(INFORMATION GIVEN):
<<<<

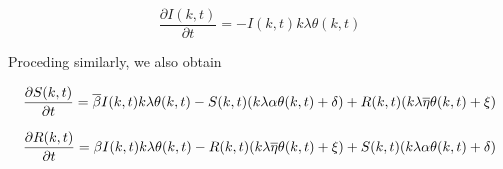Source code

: \begin{equation}
\label{eq:ign_trans_diff}
\frac{\partial I(k,t)}{\partial t}=-I(k,t)k\lambda\theta(k,t)
\end{equation}

Proceding similarly, we also obtain

\begin{equation}
\label{eq:spr_trans_diff}
\frac{\partial S(k,t)}{\partial t}=\overline{\beta}I(k,t)k\lambda\theta(k,t)
-S(k,t)(k\lambda\alpha\theta(k,t)+\delta)\\
+R(k,t)(k\lambda\overline{\eta}\theta(k,t)+\xi)\\
\end{equation}

\begin{equation}
\label{eq:ret_trans_diff}
\frac{\partial R(k,t)}{\partial t}=\beta I(k,t)k\lambda\theta(k,t)
-R(k,t)(k\lambda\overline{\eta}\theta(k,t)+\xi)\\
+S(k,t)(k\lambda\alpha\theta(k,t)+\delta)\\
\end{equation}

>>>>

(INSTRUCTIONS TO FOLLOW):
Please output every entry above exactly, without the pictures.

(TASK RESPONSE):
Source code

: \begin{equation}
\label{eq:ign_trans_diff}
\frac{\partial I(k,t)}{\partial t}=-I(k,t)k\lambda\theta(k,t)
\end{equation}

Proceding similarly, we also obtain

\begin{equation}
\label{eq:spr_trans_diff}
\frac{\partial S(k,t)}{\partial t}=\overline{\beta}I(k,t)k\lambda\theta(k,t)
-S(k,t)(k\lambda\alpha\theta(k,t)+\delta)\\
+R(k,t)(k\lambda\overline{\eta}\theta(k,t)+\xi)\\
\end{equation}

\begin{equation}
\label{eq:ret_trans_diff}
\frac{\partial R(k,t)}{\partial t}=\beta I(k,t)k\lambda\theta(k,t)
-R(k,t)(k\lambda\overline{\eta}\theta(k,t)+\xi)\\
+S(k,t)(k\lambda\alpha\theta(k,t)+\delta)\\
\end{equation}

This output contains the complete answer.